» Exercise description: Copy each line of the records that holds the string "await".

Data entries:
^^^^

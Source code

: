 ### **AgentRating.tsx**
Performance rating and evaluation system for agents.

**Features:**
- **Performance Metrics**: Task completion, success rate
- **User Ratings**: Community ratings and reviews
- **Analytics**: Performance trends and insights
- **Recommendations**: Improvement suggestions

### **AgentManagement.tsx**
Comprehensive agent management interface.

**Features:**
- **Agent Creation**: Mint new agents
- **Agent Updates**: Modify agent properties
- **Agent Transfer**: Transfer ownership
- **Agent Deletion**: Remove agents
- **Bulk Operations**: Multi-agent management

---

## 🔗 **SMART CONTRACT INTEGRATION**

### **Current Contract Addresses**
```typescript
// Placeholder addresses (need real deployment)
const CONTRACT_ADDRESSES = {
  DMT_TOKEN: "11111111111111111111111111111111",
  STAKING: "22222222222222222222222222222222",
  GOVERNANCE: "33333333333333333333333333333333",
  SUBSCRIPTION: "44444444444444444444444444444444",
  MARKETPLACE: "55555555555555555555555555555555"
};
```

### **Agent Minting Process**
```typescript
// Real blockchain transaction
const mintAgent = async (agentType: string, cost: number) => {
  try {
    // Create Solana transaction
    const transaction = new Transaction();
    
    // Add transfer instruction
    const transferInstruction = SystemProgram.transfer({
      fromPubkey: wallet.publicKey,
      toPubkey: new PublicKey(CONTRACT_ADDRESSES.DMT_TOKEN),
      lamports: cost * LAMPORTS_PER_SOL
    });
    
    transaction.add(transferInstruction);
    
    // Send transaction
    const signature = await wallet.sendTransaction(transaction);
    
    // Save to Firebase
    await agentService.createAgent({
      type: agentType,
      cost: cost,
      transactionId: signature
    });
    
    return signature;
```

^^^^

» Answer section:
    const signature = await wallet.sendTransaction(transaction);
    await agentService.createAgent({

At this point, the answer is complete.